Acute respiratory distress syndrome is a disease that often requires critical care and mechanical ventilation. Effective ventilator management is a significant factor in the progression of this disease and affects mortality rates. Nursing literature supports research regarding this clinical problem and supports the need for further development in guidelines and recommendations for practice. However, when an extensive literature review was conducted, it quickly became clear that the results were far from clear. Ventilator pressure was implicated as a possible factor in lung damage at both high and low values, and the same was true for tidal volume values. This left little room for clear clinical guidelines, though there was a degree of mild consensus among the researchers that lower pressure and higher tidal volume seem to be less destructive to patients’ lung tissue. Fortunately, this plan is easy to implement using only existing tools and methods of documentation, which makes using the clinical guidelines during practice relatively simple.

Clinical Problem

Ventilator-induced lung injury refers to damage caused to the lungs by mechanical ventilation. Mechanical ventilation can cause structural damage to even normal lung tissue. In lungs previously injured by acute respiratory distress syndrome (ARDS), ventilation can make matters even worse. As for the incidence of ARDS, Thomsen and Morris (1995) found “an estimated upper limit for ARDS incidence in Utah of 8.3 ARDS patients per 100,000 . . . [W]e calculated the absolute lower limit for ARDS incidence in Utah to be 4.8 ARDS patients per 100,000” (p. 965). Given that the authors state these numbers agree with other recent estimates in the literature, these seem like safe numbers to rely upon. Since many ARDS patients will be put on ventilators, investigating the damage caused by this is vital. Additionally, there are prevention measures for ventilator-associated pneumonia.

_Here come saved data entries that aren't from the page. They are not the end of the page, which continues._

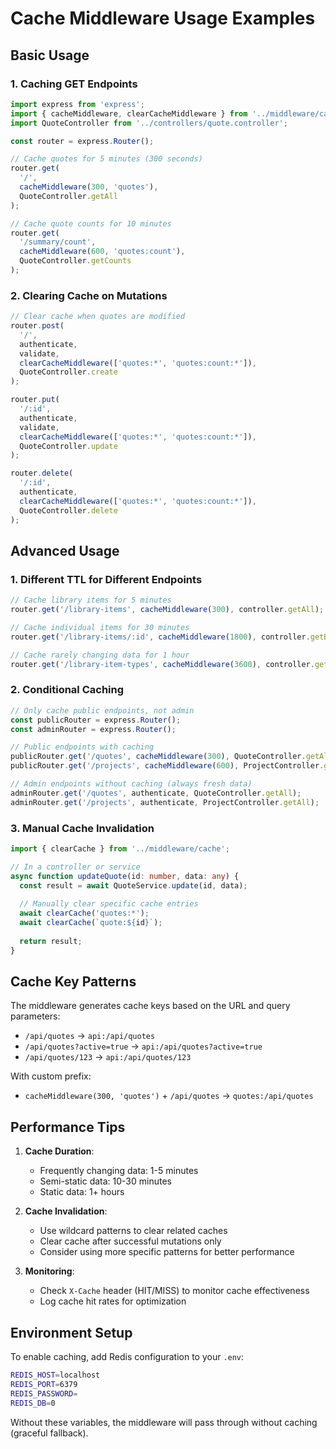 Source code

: # Cache Middleware Usage Examples

## Basic Usage

### 1. Caching GET Endpoints

```typescript
import express from 'express';
import { cacheMiddleware, clearCacheMiddleware } from '../middleware/cache';
import QuoteController from '../controllers/quote.controller';

const router = express.Router();

// Cache quotes for 5 minutes (300 seconds)
router.get(
  '/',
  cacheMiddleware(300, 'quotes'),
  QuoteController.getAll
);

// Cache quote counts for 10 minutes
router.get(
  '/summary/count',
  cacheMiddleware(600, 'quotes:count'),
  QuoteController.getCounts
);
```

### 2. Clearing Cache on Mutations

```typescript
// Clear cache when quotes are modified
router.post(
  '/',
  authenticate,
  validate,
  clearCacheMiddleware(['quotes:*', 'quotes:count:*']),
  QuoteController.create
);

router.put(
  '/:id',
  authenticate,
  validate,
  clearCacheMiddleware(['quotes:*', 'quotes:count:*']),
  QuoteController.update
);

router.delete(
  '/:id',
  authenticate,
  clearCacheMiddleware(['quotes:*', 'quotes:count:*']),
  QuoteController.delete
);
```

## Advanced Usage

### 1. Different TTL for Different Endpoints

```typescript
// Cache library items for 5 minutes
router.get('/library-items', cacheMiddleware(300), controller.getAll);

// Cache individual items for 30 minutes
router.get('/library-items/:id', cacheMiddleware(1800), controller.getById);

// Cache rarely changing data for 1 hour
router.get('/library-item-types', cacheMiddleware(3600), controller.getTypes);
```

### 2. Conditional Caching

```typescript
// Only cache public endpoints, not admin
const publicRouter = express.Router();
const adminRouter = express.Router();

// Public endpoints with caching
publicRouter.get('/quotes', cacheMiddleware(300), QuoteController.getAll);
publicRouter.get('/projects', cacheMiddleware(600), ProjectController.getAll);

// Admin endpoints without caching (always fresh data)
adminRouter.get('/quotes', authenticate, QuoteController.getAll);
adminRouter.get('/projects', authenticate, ProjectController.getAll);
```

### 3. Manual Cache Invalidation

```typescript
import { clearCache } from '../middleware/cache';

// In a controller or service
async function updateQuote(id: number, data: any) {
  const result = await QuoteService.update(id, data);
  
  // Manually clear specific cache entries
  await clearCache('quotes:*');
  await clearCache(`quote:${id}`);
  
  return result;
}
```

## Cache Key Patterns

The middleware generates cache keys based on the URL and query parameters:

- `/api/quotes` → `api:/api/quotes`
- `/api/quotes?active=true` → `api:/api/quotes?active=true`
- `/api/quotes/123` → `api:/api/quotes/123`

With custom prefix:
- `cacheMiddleware(300, 'quotes')` + `/api/quotes` → `quotes:/api/quotes`

## Performance Tips

1. **Cache Duration**: 
   - Frequently changing data: 1-5 minutes
   - Semi-static data: 10-30 minutes
   - Static data: 1+ hours

2. **Cache Invalidation**:
   - Use wildcard patterns to clear related caches
   - Clear cache after successful mutations only
   - Consider using more specific patterns for better performance

3. **Monitoring**:
   - Check `X-Cache` header (HIT/MISS) to monitor cache effectiveness
   - Log cache hit rates for optimization

## Environment Setup

To enable caching, add Redis configuration to your `.env`:

```bash
REDIS_HOST=localhost
REDIS_PORT=6379
REDIS_PASSWORD=
REDIS_DB=0
```

Without these variables, the middleware will pass through without caching (graceful fallback). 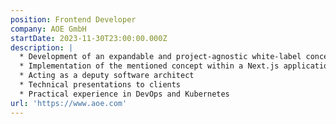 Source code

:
 ```yaml
---
position: Frontend Developer
company: AOE GmbH
startDate: 2023-11-30T23:00:00.000Z
description: |
  * Development of an expandable and project-agnostic white-label concept
  * Implementation of the mentioned concept within a Next.js application
  * Acting as a deputy software architect
  * Technical presentations to clients
  * Practical experience in DevOps and Kubernetes
url: 'https://www.aoe.com'
---
```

For this clinical problem, the nature of the damage caused by ventilators is part of the definition of the area of interest. From the pathological point of view, the ventilator damage is characterized by the presence of inflammatory-cell infiltrates, hyaline membranes, increased vascular permeability, and pulmonary edema (Kumar, Abbas, Fausto, & Aster, 2012). This collection of symptoms can ultimately be summed up as a range of cellular and histological changes that simply make breathing more difficult for the patient. During the progression of ARDS, there is buildup of fluid in the alveoli, preventing the lungs from filling with air and from moving oxygen into the bloodstream, and because the mortality in patients with ARDS is high, these patients require mechanical ventilation (Kumar et al., 2012). Of course, there is naturally a conflict here in that mechanical ventilation can make ARDS worse, but in the short run, it is often the only way to save the patient’s life. The question then becomes how to mitigate the inevitable damages.

Although necessary, mechanically ventilating already damaged lungs puts ARDS patients at risk for further lung injury. Using ventilator strategies that decrease ventilator-induced injury will decrease mortality rates among patients with ARDS, which is a worthy goal (Kumar et al., 2012). The PICO question related to this clinical problem is: In patients with ARDS who are on mechanical ventilation, how does the use of higher-level positive end-expiratory pressure (PEEP) settings compare to the use of lower-level PEEP settings with respect to mortality rates? This PICO question is the result of revision, as the first clinical problem focused on influenza and mechanical ventilation. This clinical problem proved to have a focus that was too narrow, as the review of the evidence and guidelines available showed that only minimal research and data existed.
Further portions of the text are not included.